Pressão invisível, performance forçada
Na prática, a pressão por desempenho nos E-sports é intensa e implacável. Jogos de tiro em primeira pessoa, como CS:GO, exigem reflexos precisos, concentração constante e resistência cognitiva prolongada por várias horas. Durante competições oficiais ou sessões de treinamento, cresce o número de relatos, ainda pouco explorados pela pesquisa, sobre o uso de substâncias como Ritalina, Adderal e outros estimulantes. Não para potencializar músculos, mas para turbinar o cérebro. Em 2015, o jogador profissional de “Counter-Strike: Global Offensive” Kory “Semphis” Friesen revelou, em entrevista ao canal Launders CStrike no YouTube, que ele e sua antiga equipe, a Cloud9, utilizaram Adderall durante o torneio ESL One Katowice.

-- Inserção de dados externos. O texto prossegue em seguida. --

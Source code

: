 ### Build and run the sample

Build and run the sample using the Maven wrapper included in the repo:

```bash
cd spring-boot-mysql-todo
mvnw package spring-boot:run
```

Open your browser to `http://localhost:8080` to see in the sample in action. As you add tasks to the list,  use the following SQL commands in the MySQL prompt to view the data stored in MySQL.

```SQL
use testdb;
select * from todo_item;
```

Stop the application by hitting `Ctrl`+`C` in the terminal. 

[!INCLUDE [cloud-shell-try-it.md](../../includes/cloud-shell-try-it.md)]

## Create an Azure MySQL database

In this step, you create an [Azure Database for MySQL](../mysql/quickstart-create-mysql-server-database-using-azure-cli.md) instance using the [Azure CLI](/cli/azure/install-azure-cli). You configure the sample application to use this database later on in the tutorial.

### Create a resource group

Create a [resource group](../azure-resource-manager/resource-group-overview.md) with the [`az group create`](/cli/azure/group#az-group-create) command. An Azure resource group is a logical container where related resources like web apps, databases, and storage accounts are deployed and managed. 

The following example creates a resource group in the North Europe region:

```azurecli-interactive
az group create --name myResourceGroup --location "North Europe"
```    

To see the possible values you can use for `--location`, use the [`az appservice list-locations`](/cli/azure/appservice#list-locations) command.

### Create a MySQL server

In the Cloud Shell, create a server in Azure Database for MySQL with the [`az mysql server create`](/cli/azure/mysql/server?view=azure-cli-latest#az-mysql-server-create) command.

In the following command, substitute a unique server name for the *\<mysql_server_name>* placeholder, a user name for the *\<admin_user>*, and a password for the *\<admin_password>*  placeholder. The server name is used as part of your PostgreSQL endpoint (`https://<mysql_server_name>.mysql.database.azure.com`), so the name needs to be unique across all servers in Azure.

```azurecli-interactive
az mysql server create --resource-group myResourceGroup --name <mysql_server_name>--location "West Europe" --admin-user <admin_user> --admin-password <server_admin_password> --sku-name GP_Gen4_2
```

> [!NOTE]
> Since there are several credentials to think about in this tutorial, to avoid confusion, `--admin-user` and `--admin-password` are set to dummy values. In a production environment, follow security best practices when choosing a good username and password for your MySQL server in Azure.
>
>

O doping que ninguém vê (e ninguém pune)
No entanto, o doping químico nos E-sports opera em silêncio. Não há exames antes das partidas, tampouco punições exemplares. Isso cria um cenário perigoso de dois tipos: o jogador que se submete ao risco do uso de medicamentos sem prescrição e o que, por princípios ou falta de acesso, compete em desvantagem. Ambos perdem. Um por colocar a saúde em risco. O outro por não jogar em condições mínimas de equidade.
Quando o problema também é o código
E há também o doping mecânico — o uso de softwares que conferem vantagens ilegítimas. Wallhacks, aimbots, scripts automatizados. Ferramentas que transformam jogadores medianos em máquinas de performance. E que, mesmo quando detectadas, raramente resultam em punições proporcionais à gravidade do ato.
O Brasil precisa se mover
O Brasil, que está entre os cinco maiores países do mundo em número de jogadores e entre os dez primeiros em receita com jogos, conta com uma Confederação Brasileira de Desportos Eletrônicos (CBDEL) que ainda carece de diretrizes claras sobre o tema. Em muitos outros países, sequer existe uma regulamentação específica. Já a Coreia do Sul, pioneira nesse campo, dispõe da KeSPA, uma entidade dedicada à regulação do setor competitivo dos games e, entre outras atribuições, ao combate ao doping nos E-Sports. Com o Comitê Olímpico Internacional avançando nas iniciativas de integração dessa modalidade ao ecossistema olímpico, a questão não é mais se haverá regulamentação, mas quando ela se tornará obrigatória, e o que estará em risco até lá.
Um desafio institucional urgente
Se as competições de jogos eletrônicos querem, e merecem, ser reconhecidas com o mesmo prestígio dos esportes tradicionais, é necessário assumir a complexidade que esse status exige. Isso inclui enfrentar seus próprios fantasmas. O doping, seja químico ou tecnológico, não pode continuar sendo minimizado como um simples “truque de jogador”. A integridade das disputas está em risco. E, mais do que isso, está em jogo a saúde física e mental de uma geração de atletas digitais que, sem o devido respaldo institucional, pode estar sendo levada ao limite, em silêncio. Portanto, encarar essa realidade com seriedade é urgente e inadiável.